A pico projector is a tiny projector. Some are so small you can hold them in the palm of your hand. They run on battery, and usually have a VGA or a HDMI port so you can hook up your phone or laptop directly to them. Some also have microUSB or microSD card slots so they can display pictures, and even certain types of videos, without the need for a computer. They usually have their own battery pack, and last for a few hours on a single charge.
What are they good for?
It’s very common to travel for business these days, whether it be to another building nearby, another city, or even another country completely. It may not always be possible to find a room with a projector if you have a presentation to do. Or perhaps you want to show your clients and colleagues something on your screen, or do a quick demonstration?
A pico projector is perfect for these situations, because you can simply pull it out from your handbag, pop it on a table and project onto a blank wall. It’s perfect for the travelling businesswoman, and can also be appropriated for personal use. You could display a movie from your tablet or laptop onto a hotel room wall, for example.

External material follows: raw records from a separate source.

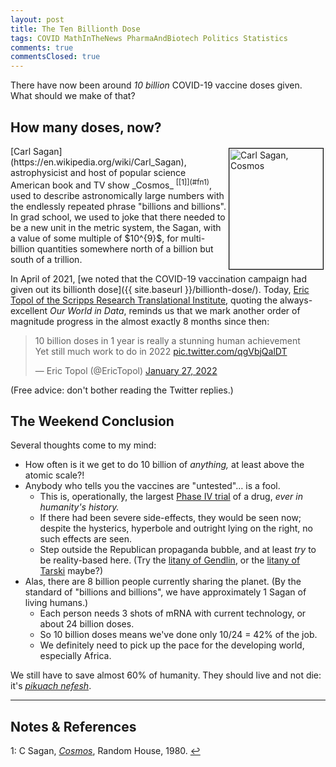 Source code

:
 ```yaml
---
layout: post
title: The Ten Billionth Dose
tags: COVID MathInTheNews PharmaAndBiotech Politics Statistics
comments: true
commentsClosed: true
---
```


There have now been around _10 billion_ COVID-19 vaccine doses given.  What should we make
of that?  


## How many doses, now?  

<img src="{{ site.baseurl }}/images/2022-01-28-ten-billionth-dose-cosmos.gif" width="150" height="193" alt="Carl Sagan, Cosmos" title="Carl Sagan, Cosmos" style="float: right; margin: 3px 3px 3px 3px; border: 1px solid #000000;">
[Carl Sagan](https://en.wikipedia.org/wiki/Carl_Sagan), astrophysicist and host of popular
science American book and TV show _Cosmos_ <sup id="fn1a">[[1]](#fn1)</sup>,
used to describe astronomically large numbers with the endlessly repeated phrase "billions
and billions".  In grad school, we used to joke that there needed to be a new unit in the
metric system, the Sagan, with a value of some multiple of $10^{9}$, for multi-billion
quantities somewhere north of a billion but south of a trillion.  

In April of 2021, [we noted that the COVID-19 vaccination campaign had given out its billionth dose]({{ site.baseurl }}/billionth-dose/).  Today, [Eric Topol of the Scripps Research Translational Institute](https://drerictopol.com/meet-eric-topol/), quoting the always-excellent _Our World in Data_, reminds us that we mark another order of magnitude progress in the almost exactly 8 months since then:  

<blockquote class="twitter-tweet">
  <p lang="en" dir="ltr">
    10 billion doses in 1 year is really a stunning human achievement<br>
    Yet still much work to do in 2022
    <a href="https://t.co/qgVbjQalDT">pic.twitter.com/qgVbjQalDT</a>
  </p>&mdash; Eric Topol (@EricTopol) <a href="https://twitter.com/EricTopol/status/1486771400660512770?ref_src=twsrc%5Etfw">January 27, 2022</a>
</blockquote>
<script async src="https://platform.twitter.com/widgets.js"></script>

(Free advice: don't bother reading the Twitter replies.)  


## The Weekend Conclusion  

Several thoughts come to my mind:  
- How often is it we get to do 10 billion of _anything,_ at least above the atomic scale?!  
- Anybody who tells you the vaccines are "untested"&hellip; is a fool.  
  - This is, operationally, the largest
    [Phase IV trial](https://en.wikipedia.org/wiki/Phases_of_clinical_research#Phase_IV)
    of a drug, _ever in humanity's history._  
  - If there had been severe side-effects, they would be seen now; despite the hysterics,
    hyperbole and outright lying on the right, no such effects are seen.  
  - Step outside the Republican propaganda bubble, and at least _try_ to be reality-based
    here.  (Try the [litany of Gendlin](https://www.lesswrong.com/tag/litany-of-gendlin),
    or the [litany of Tarski](https://www.lesswrong.com/tag/litany-of-tarski) maybe?)  
- Alas, there are 8 billion people currently sharing the planet.  (By the standard of
  "billions and billions", we have approximately 1 Sagan of living humans.)  
  - Each person needs 3 shots of mRNA with current technology, or about 24 billion doses.  
  - So 10 billion doses means we've done only 10/24 = 42% of the job.  
  - We definitely need to pick up the pace for the developing world, especially Africa.  

We still have to save almost 60% of humanity.  They should live and not die: it's
[_pikuach nefesh_](https://en.wikipedia.org/wiki/Pikuach_nefesh).  

---

## Notes &amp; References  

<!--
<sup id="fn1a">[[1]](#fn1)</sup>

<a id="fn1">1</a>: ***, ["***"](***), *** [↩](#fn1a)  

<a href="{{ site.baseurl }}/images/***"><img src="{{ site.baseurl }}/images/***" width="400" height="***" alt="***" title="***" style="float: right; margin: 3px 3px 3px 3px; border: 1px solid #000000;"></a>

<iframe width="400" height="224" src="***" allow="accelerometer; encrypted-media; gyroscope; picture-in-picture" allowfullscreen style="float: right; margin: 3px 3px 3px 3px; border: 1px solid #000000;"></iframe>
-->

<a id="fn1">1</a>: C Sagan, [_Cosmos_](https://en.wikipedia.org/wiki/Cosmos_(Sagan_book)), Random House, 1980. [↩](#fn1a)  
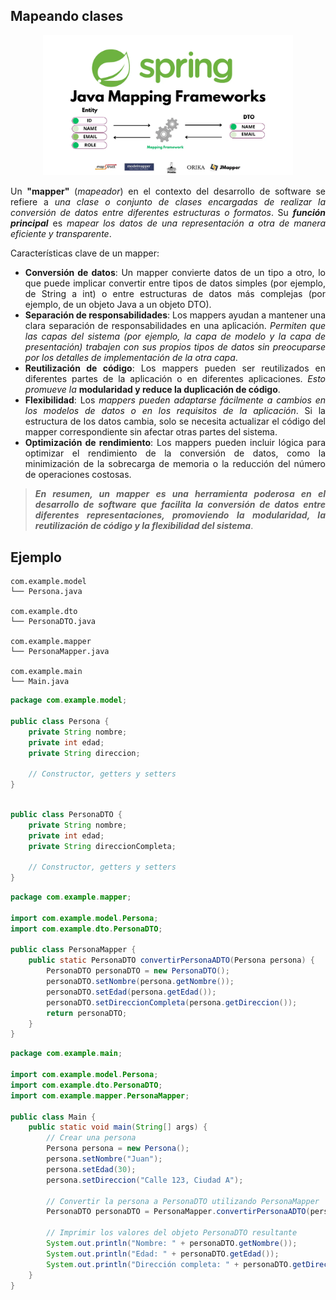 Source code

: <div align="justify">

## Mapeando clases

<div align="center">
    <img src="img/mappers.png" width="400px">
</div>

Un __"mapper"__ (_mapeador_) en el contexto del desarrollo de software se refiere a _una clase o conjunto de clases encargadas de realizar la conversión de datos entre diferentes estructuras o formatos_. Su ___función principal___ es _mapear los datos de una representación a otra de manera eficiente y transparente_.

Características clave de un mapper:

- __Conversión de datos__: Un mapper convierte datos de un tipo a otro, lo que puede implicar convertir entre tipos de datos simples (por ejemplo, de String a int) o entre estructuras de datos más complejas (por ejemplo, de un objeto Java a un objeto DTO).
- __Separación de responsabilidades__: Los mappers ayudan a mantener una clara separación de responsabilidades en una aplicación. _Permiten que las capas del sistema (por ejemplo, la capa de modelo y la capa de presentación) trabajen con sus propios tipos de datos sin preocuparse por los detalles de implementación de la otra capa_.
- __Reutilización de código__: Los mappers pueden ser reutilizados en diferentes partes de la aplicación o en diferentes aplicaciones. _Esto promueve la_ __modularidad y reduce la duplicación de código__.
- __Flexibilidad__: Los _mappers pueden adaptarse fácilmente a cambios en los modelos de datos o en los requisitos de la aplicación_. Si la estructura de los datos cambia, solo se necesita actualizar el código del mapper correspondiente sin afectar otras partes del sistema.
- __Optimización de rendimiento__: Los mappers pueden incluir lógica para optimizar el rendimiento de la conversión de datos, como la minimización de la sobrecarga de memoria o la reducción del número de operaciones costosas.

>___En resumen, un mapper es una herramienta poderosa en el desarrollo de software que facilita la conversión de datos entre diferentes representaciones, promoviendo la modularidad, la reutilización de código y la flexibilidad del sistema___.


## Ejemplo

```code
com.example.model
└── Persona.java

com.example.dto
└── PersonaDTO.java

com.example.mapper
└── PersonaMapper.java

com.example.main
└── Main.java
```

```java
package com.example.model;

public class Persona {
    private String nombre;
    private int edad;
    private String direccion;

    // Constructor, getters y setters
}
```

```java

public class PersonaDTO {
    private String nombre;
    private int edad;
    private String direccionCompleta;

    // Constructor, getters y setters
}
```

```java
package com.example.mapper;

import com.example.model.Persona;
import com.example.dto.PersonaDTO;

public class PersonaMapper {
    public static PersonaDTO convertirPersonaADTO(Persona persona) {
        PersonaDTO personaDTO = new PersonaDTO();
        personaDTO.setNombre(persona.getNombre());
        personaDTO.setEdad(persona.getEdad());
        personaDTO.setDireccionCompleta(persona.getDireccion());
        return personaDTO;
    }
}
```

```java
package com.example.main;

import com.example.model.Persona;
import com.example.dto.PersonaDTO;
import com.example.mapper.PersonaMapper;

public class Main {
    public static void main(String[] args) {
        // Crear una persona
        Persona persona = new Persona();
        persona.setNombre("Juan");
        persona.setEdad(30);
        persona.setDireccion("Calle 123, Ciudad A");

        // Convertir la persona a PersonaDTO utilizando PersonaMapper
        PersonaDTO personaDTO = PersonaMapper.convertirPersonaADTO(persona);

        // Imprimir los valores del objeto PersonaDTO resultante
        System.out.println("Nombre: " + personaDTO.getNombre());
        System.out.println("Edad: " + personaDTO.getEdad());
        System.out.println("Dirección completa: " + personaDTO.getDireccionCompleta());
    }
}
```

</div> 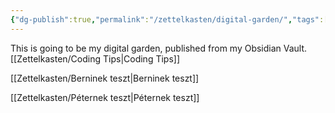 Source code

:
 ```yaml
---
{"dg-publish":true,"permalink":"/zettelkasten/digital-garden/","tags":["gardenEntry"],"created":"2024-12-22T22:39:56.000+01:00","updated":"2025-01-14T22:29:13.227+01:00"}
---
```


This is going to be my digital garden, published from my Obsidian Vault.
[[Zettelkasten/Coding Tips\|Coding Tips]]

[[Zettelkasten/Berninek teszt\|Berninek teszt]]

[[Zettelkasten/Péternek teszt\|Péternek teszt]]
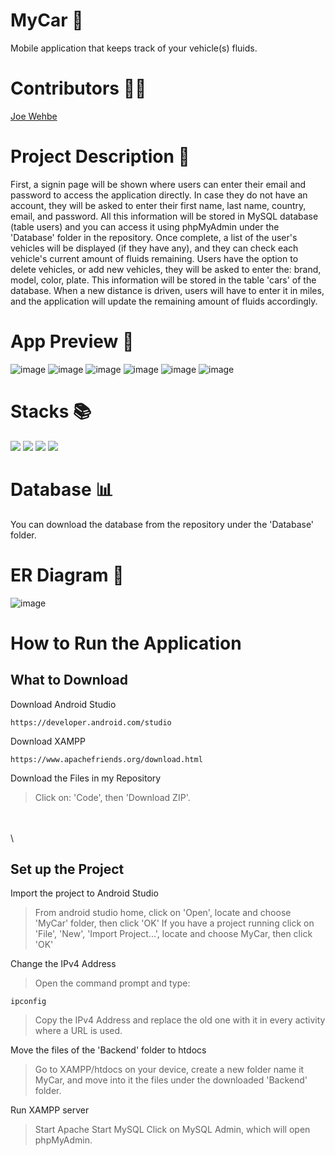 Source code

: # MyCar :car:
Mobile application that keeps track of your vehicle(s) fluids. 

# Contributors :raising_hand_man:
<a href="https://github.com/Joe-Wehbe">Joe Wehbe</a>

# Project Description :page_with_curl: 

First, a signin page will be shown where users can enter their email and password to access the application directly. In case they do not have an account, they will be asked to enter their first name, last name, country, email, and password. All this information will be stored in MySQL database (table users) and you can access it using phpMyAdmin under the 'Database' folder in the repository. Once complete, a list of the user's vehicles will be displayed (if they have any), and they can check each vehicle's current amount of fluids remaining. Users have the option to delete vehicles, or add new vehicles, they will be asked to enter the: brand, model, color, plate. This information will be stored in the table 'cars' of the database. When a new distance is driven, users will have to enter it in miles, and the application will update the remaining amount of fluids accordingly.
      
# App Preview :iphone:
![image](https://user-images.githubusercontent.com/102875229/209527996-954449ea-fe45-4767-b18c-b4d701f41934.png)
![image](https://user-images.githubusercontent.com/102875229/209528710-240a9220-9f75-4ba6-9a92-0a73f9f2b8d8.png)
![image](https://user-images.githubusercontent.com/102875229/209528293-a92cac30-8c58-4eb8-8cea-278d7586f88a.png)
![image](https://user-images.githubusercontent.com/102875229/209528429-61e3de0f-7cd4-450a-a540-e2d04d0d7036.png)
![image](https://user-images.githubusercontent.com/102875229/209529553-41608ad4-64b7-4c9c-a4ce-f78df25aad81.png)
![image](https://user-images.githubusercontent.com/102875229/209529803-0ff8b60f-c61f-4fc8-b19c-ce49ccfb57e3.png)

# Stacks :books:
<img src="https://img.shields.io/badge/-PHP-232531?logo=php&logoColor=white&style=for-the-badge" ></img>
<img src="https://img.shields.io/badge/-java-5382a1?logo=&logoColor=white&style=for-the-badge" ></img>
<img src="https://img.shields.io/badge/-MYSQL-00758f?logo=mysql&logoColor=white&style=for-the-badge" ></img>
<img src="https://img.shields.io/badge/-ANDROID%20STUDIO-3DDC84?logo=android-studio&logoColor=white&style=for-the-badge" ></img>

# Database :bar_chart:
You can download the database from the repository under the 'Database' folder.

# ER Diagram :link:
![image](https://user-images.githubusercontent.com/102875229/207974550-3ca3fe1e-488d-41bf-b088-71dfc135a4a0.png)


# How to Run the Application
## What to Download
Download Android Studio
```
https://developer.android.com/studio
```

Download XAMPP
```
https://www.apachefriends.org/download.html
```

Download the Files in my Repository
> Click on: 'Code', then 'Download ZIP'.

\
\
\

## Set up the Project
Import the project to Android Studio
> From android studio home, click on 'Open', locate and choose 'MyCar' folder, then click 'OK'
> If you have a project running click on 'File', 'New', 'Import Project...', locate and choose MyCar, then click 'OK'

Change the IPv4 Address
> Open the command prompt and type:
```
ipconfig
```
> Copy the IPv4 Address and replace the old one with it in every activity where a URL is used.

Move the files of the 'Backend' folder to htdocs
> Go to XAMPP/htdocs on your device, create a new folder name it MyCar, and move into it the files under the downloaded 'Backend' folder.

Run XAMPP server
> Start Apache
> Start MySQL
> Click on MySQL Admin, which will open phpMyAdmin.









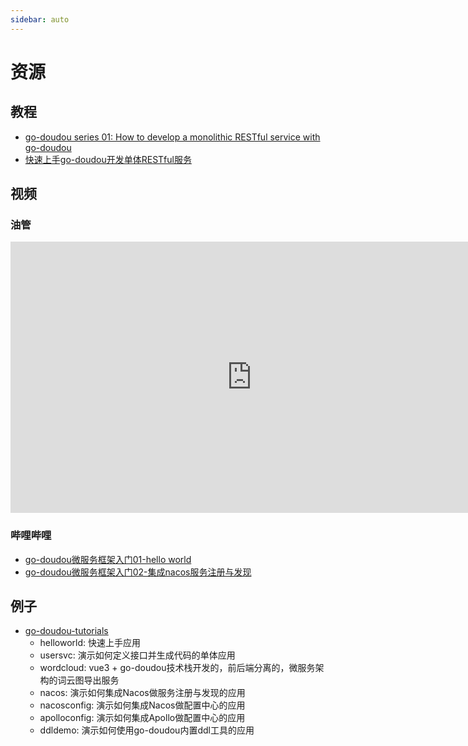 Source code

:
 ```yaml
---
sidebar: auto
---
```


# 资源

## 教程

- [go-doudou series 01: How to develop a monolithic RESTful service with go-doudou](https://dev.to/wubin1989/go-doudou-series-01-how-to-develop-a-monolithic-restful-service-with-go-doudou-8gl)
- [快速上手go-doudou开发单体RESTful服务](https://juejin.cn/post/7046936284438200333)

## 视频
### 油管

<iframe width="772" height="434" src="https://www.youtube.com/embed/6XiJkzUPo28" title="YouTube video player" frameborder="0" allow="accelerometer; autoplay; clipboard-write; encrypted-media; gyroscope; picture-in-picture" allowfullscreen></iframe>

### 哔哩哔哩

- [go-doudou微服务框架入门01-hello world](https://www.bilibili.com/video/BV1AS4y1F7mE?spm_id_from=333.999.0.0)
- [go-doudou微服务框架入门02-集成nacos服务注册与发现](https://www.bilibili.com/video/BV1pU4y1o7xL?t=0.0)

## 例子
- [go-doudou-tutorials](https://github.com/unionj-cloud/go-doudou-tutorials)
    - helloworld: 快速上手应用
    - usersvc: 演示如何定义接口并生成代码的单体应用
    - wordcloud: vue3 + go-doudou技术栈开发的，前后端分离的，微服务架构的词云图导出服务
    - nacos: 演示如何集成Nacos做服务注册与发现的应用
    - nacosconfig: 演示如何集成Nacos做配置中心的应用
    - apolloconfig: 演示如何集成Apollo做配置中心的应用
    - ddldemo: 演示如何使用go-doudou内置ddl工具的应用
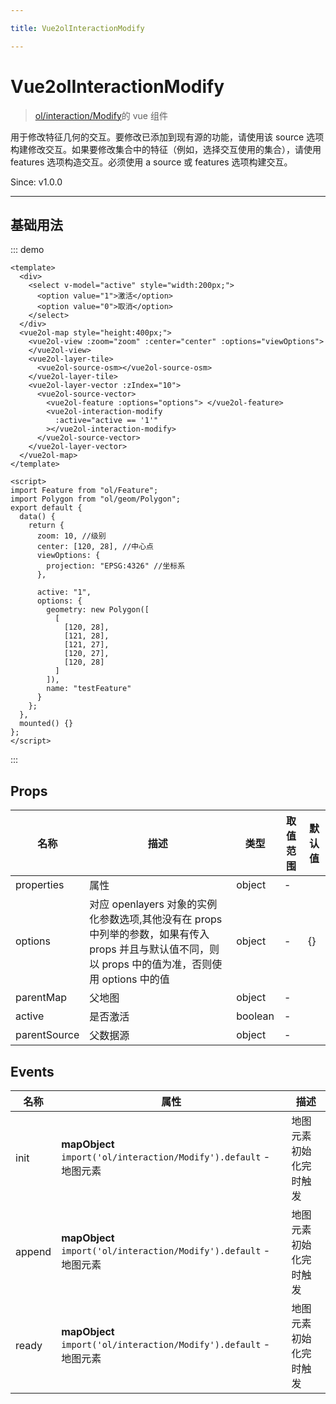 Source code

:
 ```yaml
---

title: Vue2olInteractionModify

---
```


# Vue2olInteractionModify

> [ol/interaction/Modify](https://openlayers.org/en/latest/apidoc/module-ol_interaction_Modify-Modify.html)的 vue 组件

用于修改特征几何的交互。要修改已添加到现有源的功能，请使用该 source 选项构建修改交互。如果要修改集合中的特征（例如，选择交互使用的集合），请使用 features 选项构造交互。必须使用 a source 或 features 选项构建交互。

Since: v1.0.0

---

## 基础用法

::: demo

```vue
<template>
  <div>
    <select v-model="active" style="width:200px;">
      <option value="1">激活</option>
      <option value="0">取消</option>
    </select>
  </div>
  <vue2ol-map style="height:400px;">
    <vue2ol-view :zoom="zoom" :center="center" :options="viewOptions">
    </vue2ol-view>
    <vue2ol-layer-tile>
      <vue2ol-source-osm></vue2ol-source-osm>
    </vue2ol-layer-tile>
    <vue2ol-layer-vector :zIndex="10">
      <vue2ol-source-vector>
        <vue2ol-feature :options="options"> </vue2ol-feature>
        <vue2ol-interaction-modify
          :active="active == '1'"
        ></vue2ol-interaction-modify>
      </vue2ol-source-vector>
    </vue2ol-layer-vector>
  </vue2ol-map>
</template>

<script>
import Feature from "ol/Feature";
import Polygon from "ol/geom/Polygon";
export default {
  data() {
    return {
      zoom: 10, //级别
      center: [120, 28], //中心点
      viewOptions: {
        projection: "EPSG:4326" //坐标系
      },

      active: "1",
      options: {
        geometry: new Polygon([
          [
            [120, 28],
            [121, 28],
            [121, 27],
            [120, 27],
            [120, 28]
          ]
        ]),
        name: "testFeature"
      }
    };
  },
  mounted() {}
};
</script>
```

:::

## Props

| 名称         | 描述                                                                                                                                                  | 类型    | 取值范围 | 默认值 |
| ------------ | ----------------------------------------------------------------------------------------------------------------------------------------------------- | ------- | -------- | ------ |
| properties   | 属性                                                                                                                                                  | object  | -        |        |
| options      | 对应 openlayers 对象的实例化参数选项,其他没有在 props 中列举的参数，如果有传入 props 并且与默认值不同，则以 props 中的值为准，否则使用 options 中的值 | object  | -        | {}     |
| parentMap    | 父地图                                                                                                                                                | object  | -        |        |
| active       | 是否激活                                                                                                                                              | boolean | -        |        |
| parentSource | 父数据源                                                                                                                                              | object  | -        |        |

## Events

| 名称   | 属性                                                               | 描述                   |
| ------ | ------------------------------------------------------------------ | ---------------------- |
| init   | **mapObject** `import('ol/interaction/Modify').default` - 地图元素 | 地图元素初始化完时触发 |
| append | **mapObject** `import('ol/interaction/Modify').default` - 地图元素 | 地图元素初始化完时触发 |
| ready  | **mapObject** `import('ol/interaction/Modify').default` - 地图元素 | 地图元素初始化完时触发 |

But there’s got to be a downside, right?
Yes. There are always trade-offs to be made. The lumens is the measure of brightness for a light source. Typical full-size projectors, such as those used in home theatres, start at about 1,000 lumens, and can go as high as 6,000 lumens for those used in large, professional spaces. Somewhere with a lot of ambient light will need a projector with a brightness of at least 4,000 lumens.
Pico projectors top out at about 100 lumens. This means they’re only usable in a darkened environment with fully controlled lighting. The display won’t be as bright and crisp as what you’d get from a full-size projector—and forget about taking it into anywhere with ambient light.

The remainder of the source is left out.